Quando enterramos alguém...


Vimemos, em geral, encerrados em nós mesmos com breves momentos de contato com a realidade da vida que nos circunda e quando a morte de alguém que conhecemos sobrevém nos entregamos totalmente à realidade da vida. Quando enterramos alguém desterramos a nós mesmos.

A morte não pede passagem, ela simplesmente passa e nos repassa a nós mesmos em revista fazendo-nos olhar o que já passou. De repente, ficamos velhos com longas histórias a contar, momentos vividos a reviver. Olhamos uns aos outros com olhares lânguidos de saudosismo. Não importa o quão bom ou ruim foi o passado. O que passou é o que importa.

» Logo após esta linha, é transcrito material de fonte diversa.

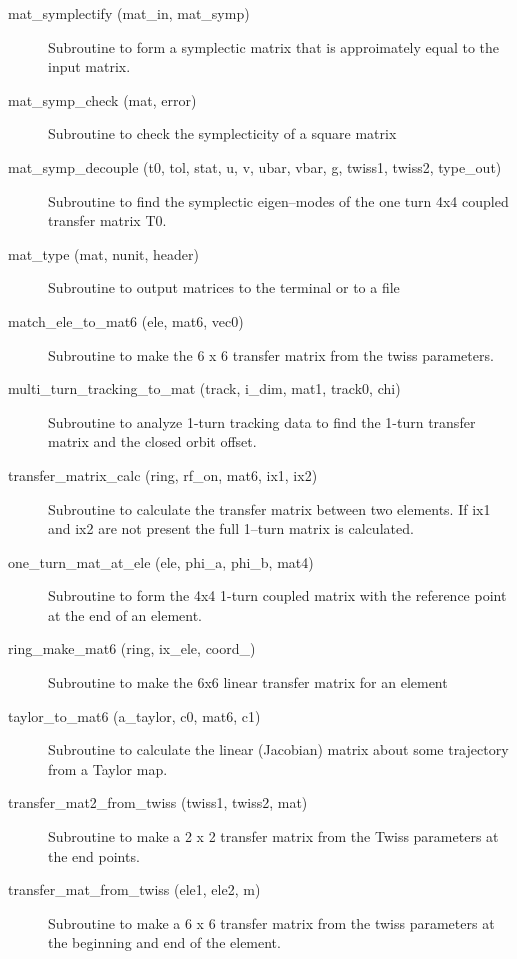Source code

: \begin{description}
\item[mat\_symplectify (mat\_in, mat\_symp)] \Newline
Subroutine to form a symplectic matrix that is approimately equal to the input matrix. 

\item[mat\_symp\_check (mat, error)] \Newline
Subroutine to check the symplecticity of a square matrix 

\item[mat\_symp\_decouple (t0, tol, stat, u, v, ubar, vbar, g, twiss1, twiss2, type\_out)] \Newline
Subroutine to find the symplectic eigen--modes of the one turn 4x4 coupled 
transfer matrix T0. 

\item[mat\_type (mat, nunit, header)] \Newline 
     Subroutine to output matrices to the terminal or to a file

\item[match\_ele\_to\_mat6 (ele, mat6, vec0)] \Newline 
Subroutine to make the 6 x 6 transfer matrix from the twiss parameters.

\item[multi\_turn\_tracking\_to\_mat (track, i\_dim, mat1, track0, chi)] \Newline
Subroutine to analyze 1-turn tracking data to find the 1-turn transfer matrix 
and the closed orbit offset.

\item[transfer\_matrix\_calc (ring, rf\_on, mat6, ix1, ix2)] \Newline
Subroutine to calculate the transfer matrix between two elements. If
ix1 and ix2 are not present the full 1--turn matrix is calculated.

\item[one\_turn\_mat\_at\_ele (ele, phi\_a, phi\_b, mat4)] \Newline
Subroutine to form the 4x4 1-turn coupled matrix with the reference point 
at the end of an element. 

\item[ring\_make\_mat6 (ring, ix\_ele, coord\_)] \Newline
Subroutine to make the 6x6 linear transfer matrix for an element 

\item[taylor\_to\_mat6 (a\_taylor, c0, mat6, c1)] \Newline
Subroutine to calculate the linear (Jacobian) matrix about some trajectory from a Taylor map. 

\item[transfer\_mat2\_from\_twiss (twiss1, twiss2, mat)] \Newline
Subroutine to make a 2 x 2 transfer matrix from the Twiss parameters at the end points. 

\item[transfer\_mat\_from\_twiss (ele1, ele2, m)] \Newline 
Subroutine to make a 6 x 6 transfer matrix from the twiss parameters
at the beginning and end of the element.


\end{description}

A vida se esconde quase sempre a nós aparecendo somente quando a morte se faz presente, ainda que não seja a nossa vida que está em jogo com a morte, um jogo que sempre sabemos que vamos perder, mesmo que pensemos que ganharemos numa prorrogação qualquer da vida religiosamente. Esta, ademais, é a função da morte: fazer-nos enxergar melhor a vida, vê-la mais de perto, com mais cuidado, vivê-la como se fosse a última ou a única. Mesmo triste ou nos entristecendo, a morte é ainda uma forma de revivermos a vida mesmo que em pensamento.

Em luto, lutamos para nos mantermos vivos. Travamos uma batalha conosco para não sucumbirmos à morte. Vivemos na linha tênue entre ela e a vida, nossa vida, esperando que tudo volte a ser como antes. Mas nada será como antes, pois a lei do eterno retorno é a de que nunca o que retorna é o mesmo, como sabe todo aquele que partiu alguma vez para outra vida, não necessariamente após a morte, a grande partida.

Tanto a vida como a morte são partidas, momentos de ruptura com os quais devemos aprender a lidar, de uma separação que nunca é uma separação absoluta, pois toda separação é uma ligação invisível que se estabelece entre os que se separam. Aquele que parte nunca parte sozinho, assim como aquele que fica também nunca estará. Haverá sempre entre um e outro, o que morre e o que vive, uma separação e ligação ao mesmo tempo, um a-partamento, o luto, a lembrança dos tempos vividos juntos, a memória de uma vida em comum, por breve que tenham sidos estes momentos.